Question

Find the vertical and horizontal asymptotes:

f(x) = x*tan(x)

Answer 1

I know that I could graph it to see the asymptotes, but I have to show the work.

Answer 2

Well, \(\tan(x) \to \pm\infty\) at \(x = \pm \frac{\pi}{2} + 2n\pi\) and so does x*tan(x).
So those are the vertical asymptotes.

Answer 3

For horizontal asymptote, \(\lim x \to \pm \infty ~~x*\tan(x)\) does not exist. In other words it is plus infinity or minus infinity. So no horizontal asymptotes.

Answer 4

The "n" in my first reply is any integer: positive, negative or zero.

Answer 5

Okay, thanks. That makes sense. So, how would I find the intervals of increase or decrease? I know the derivative of my original function is \[x \sec(x)^{2}+\tan(x)\] It's impossible to equal that to zero and solve for it. How would I find the intervals then?

Answer 6

A small typo in my second reply. It should be: In other words it is minus infinity TO plus infinity.
tan(x) is a periodic function and it goes from negative infinity to positive infinity. As x becomes large, x * tan(x) will keep going from minus infinity to plus infinity. The limit does not converge to a specific value.

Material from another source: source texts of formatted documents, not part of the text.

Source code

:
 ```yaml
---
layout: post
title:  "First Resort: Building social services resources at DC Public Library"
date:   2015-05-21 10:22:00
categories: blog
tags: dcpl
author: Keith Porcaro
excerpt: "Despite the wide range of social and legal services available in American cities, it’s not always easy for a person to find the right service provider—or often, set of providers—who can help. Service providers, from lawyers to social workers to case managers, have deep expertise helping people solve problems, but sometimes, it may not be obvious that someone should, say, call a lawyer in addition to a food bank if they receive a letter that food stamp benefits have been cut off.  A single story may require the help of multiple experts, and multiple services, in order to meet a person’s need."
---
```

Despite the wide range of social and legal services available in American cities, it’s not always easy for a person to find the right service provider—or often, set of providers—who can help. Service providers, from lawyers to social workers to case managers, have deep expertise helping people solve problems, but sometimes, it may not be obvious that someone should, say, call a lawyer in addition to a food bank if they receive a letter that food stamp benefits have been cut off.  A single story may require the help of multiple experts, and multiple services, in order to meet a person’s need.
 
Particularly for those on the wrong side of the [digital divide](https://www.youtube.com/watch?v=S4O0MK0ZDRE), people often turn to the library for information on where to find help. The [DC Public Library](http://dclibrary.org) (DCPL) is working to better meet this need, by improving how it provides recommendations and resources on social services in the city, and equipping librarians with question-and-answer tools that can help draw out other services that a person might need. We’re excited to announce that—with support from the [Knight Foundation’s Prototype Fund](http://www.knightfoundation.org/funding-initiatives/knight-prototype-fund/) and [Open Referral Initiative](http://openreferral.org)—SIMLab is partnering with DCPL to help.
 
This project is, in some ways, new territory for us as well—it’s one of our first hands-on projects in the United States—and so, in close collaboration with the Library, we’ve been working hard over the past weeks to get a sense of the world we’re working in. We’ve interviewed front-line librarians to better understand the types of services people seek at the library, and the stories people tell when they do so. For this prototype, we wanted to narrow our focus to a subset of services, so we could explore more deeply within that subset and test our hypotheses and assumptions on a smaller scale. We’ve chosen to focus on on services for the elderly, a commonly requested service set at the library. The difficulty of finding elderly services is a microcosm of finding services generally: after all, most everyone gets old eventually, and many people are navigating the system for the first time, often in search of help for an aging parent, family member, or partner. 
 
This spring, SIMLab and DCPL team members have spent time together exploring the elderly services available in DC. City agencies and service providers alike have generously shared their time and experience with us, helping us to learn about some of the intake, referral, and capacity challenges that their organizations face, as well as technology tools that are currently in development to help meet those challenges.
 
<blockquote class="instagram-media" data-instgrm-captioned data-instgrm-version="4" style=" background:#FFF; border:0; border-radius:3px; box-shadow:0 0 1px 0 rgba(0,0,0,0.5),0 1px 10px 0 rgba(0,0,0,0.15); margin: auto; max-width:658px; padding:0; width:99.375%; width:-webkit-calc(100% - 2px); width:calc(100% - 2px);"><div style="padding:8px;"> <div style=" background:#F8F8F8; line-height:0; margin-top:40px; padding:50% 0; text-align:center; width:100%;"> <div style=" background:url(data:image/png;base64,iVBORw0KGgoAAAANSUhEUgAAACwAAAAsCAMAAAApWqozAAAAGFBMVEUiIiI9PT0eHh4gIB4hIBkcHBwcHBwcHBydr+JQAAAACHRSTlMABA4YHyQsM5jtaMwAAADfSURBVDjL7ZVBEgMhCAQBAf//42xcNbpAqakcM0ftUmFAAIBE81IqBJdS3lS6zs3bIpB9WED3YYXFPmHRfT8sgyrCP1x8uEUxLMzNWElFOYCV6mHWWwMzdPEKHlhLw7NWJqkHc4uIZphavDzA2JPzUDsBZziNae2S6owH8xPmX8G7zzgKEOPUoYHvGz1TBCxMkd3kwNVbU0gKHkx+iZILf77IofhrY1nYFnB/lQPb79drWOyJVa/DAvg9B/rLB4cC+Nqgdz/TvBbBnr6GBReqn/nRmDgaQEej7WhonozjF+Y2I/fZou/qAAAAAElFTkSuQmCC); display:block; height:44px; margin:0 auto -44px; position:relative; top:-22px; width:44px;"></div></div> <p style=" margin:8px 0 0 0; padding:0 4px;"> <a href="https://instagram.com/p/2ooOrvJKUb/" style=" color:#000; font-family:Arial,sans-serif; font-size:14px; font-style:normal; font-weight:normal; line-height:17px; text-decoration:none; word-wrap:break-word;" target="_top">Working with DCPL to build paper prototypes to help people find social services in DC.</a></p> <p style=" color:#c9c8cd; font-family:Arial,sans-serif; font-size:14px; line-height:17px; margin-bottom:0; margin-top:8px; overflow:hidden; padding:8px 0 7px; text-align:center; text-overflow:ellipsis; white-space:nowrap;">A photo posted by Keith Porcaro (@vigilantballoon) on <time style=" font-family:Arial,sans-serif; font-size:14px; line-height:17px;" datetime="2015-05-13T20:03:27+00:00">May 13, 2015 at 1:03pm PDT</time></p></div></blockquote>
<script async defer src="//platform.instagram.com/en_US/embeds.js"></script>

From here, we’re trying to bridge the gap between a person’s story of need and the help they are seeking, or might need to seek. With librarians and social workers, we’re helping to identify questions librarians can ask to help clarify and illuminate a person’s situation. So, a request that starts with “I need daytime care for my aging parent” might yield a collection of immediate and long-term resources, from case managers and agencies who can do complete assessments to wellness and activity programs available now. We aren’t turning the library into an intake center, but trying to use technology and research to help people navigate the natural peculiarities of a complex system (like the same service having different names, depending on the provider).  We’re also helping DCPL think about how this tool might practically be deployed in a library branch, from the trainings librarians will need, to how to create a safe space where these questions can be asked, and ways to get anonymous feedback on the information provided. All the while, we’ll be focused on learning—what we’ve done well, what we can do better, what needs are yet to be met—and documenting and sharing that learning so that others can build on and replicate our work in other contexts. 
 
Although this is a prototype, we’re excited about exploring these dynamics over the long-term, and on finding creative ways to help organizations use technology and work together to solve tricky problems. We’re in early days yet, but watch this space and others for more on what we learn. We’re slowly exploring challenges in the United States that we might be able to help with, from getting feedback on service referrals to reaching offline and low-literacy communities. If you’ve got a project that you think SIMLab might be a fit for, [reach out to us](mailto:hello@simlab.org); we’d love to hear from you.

The limit is anywhere from \(-\infty\) to \(+\infty\) and therefore the function does not have a horizontal asymptote.

Answer 7

Intervals of increase / decrease.
\[
f(x) = x\tan(x) \\
f'(x) = x\sec^2(x) + \tan(x) = \frac{x}{\cos^2(x)} + \frac{\sin(x)}{\cos(x)} \\
f'(x) = \frac{x}{\cos^2(x)} + \frac{\sin(x)}{\cos(x)} * \frac{\cos(x)}{\cos(x)}=
\frac{1}{\cos^2(x)}(x+\sin(x)\cos(x)) \\
f'(x) = \sec^2(x) * (x + \frac 12\sin(2x)) \\
\sec^2(x) ~~\text{is never negative due to the squaring. }\\
\text{Therefore, the sign of f '(x) is determined by }(x + \frac 12\sin(2x)) \\
\text{which is positive when x is positive and is negative when x is negative.} \\
\text {Therefore, f(x) increases when x > 0 and decreases when x < 0.}
\]

Answer 8

You can verify that x + 1/2sin(2x) is positive when x is positive and is negative when x is negative as follows. The range of the sine function is -1 to +1. The range of 1/2sin(2x) is -1/2 to +1/2. Initially the sine function is positive when 0 < theta < pi or 0 < 2x < pi which implies 0 < x < pi/2.
Therefore, for 0 < x < pi/2 which is 0 < x < 1.57,
x + 1/2sin(2x) is positive because both x and 1/2*sin(2x) are positive.
As x increases past pi/2 or 1.57, x + 1/2sin(2x) will continue to be positive because the minimum value of 1/2sin(2x) is -1/2 which is not sufficient to make x + 1/2sin(2x) negative for x >= 1.57. So for x > 0, x + 1/2sin(2x) > 0.
Same logic applies for x < 0 where x + 1/2sin(2x) < 0.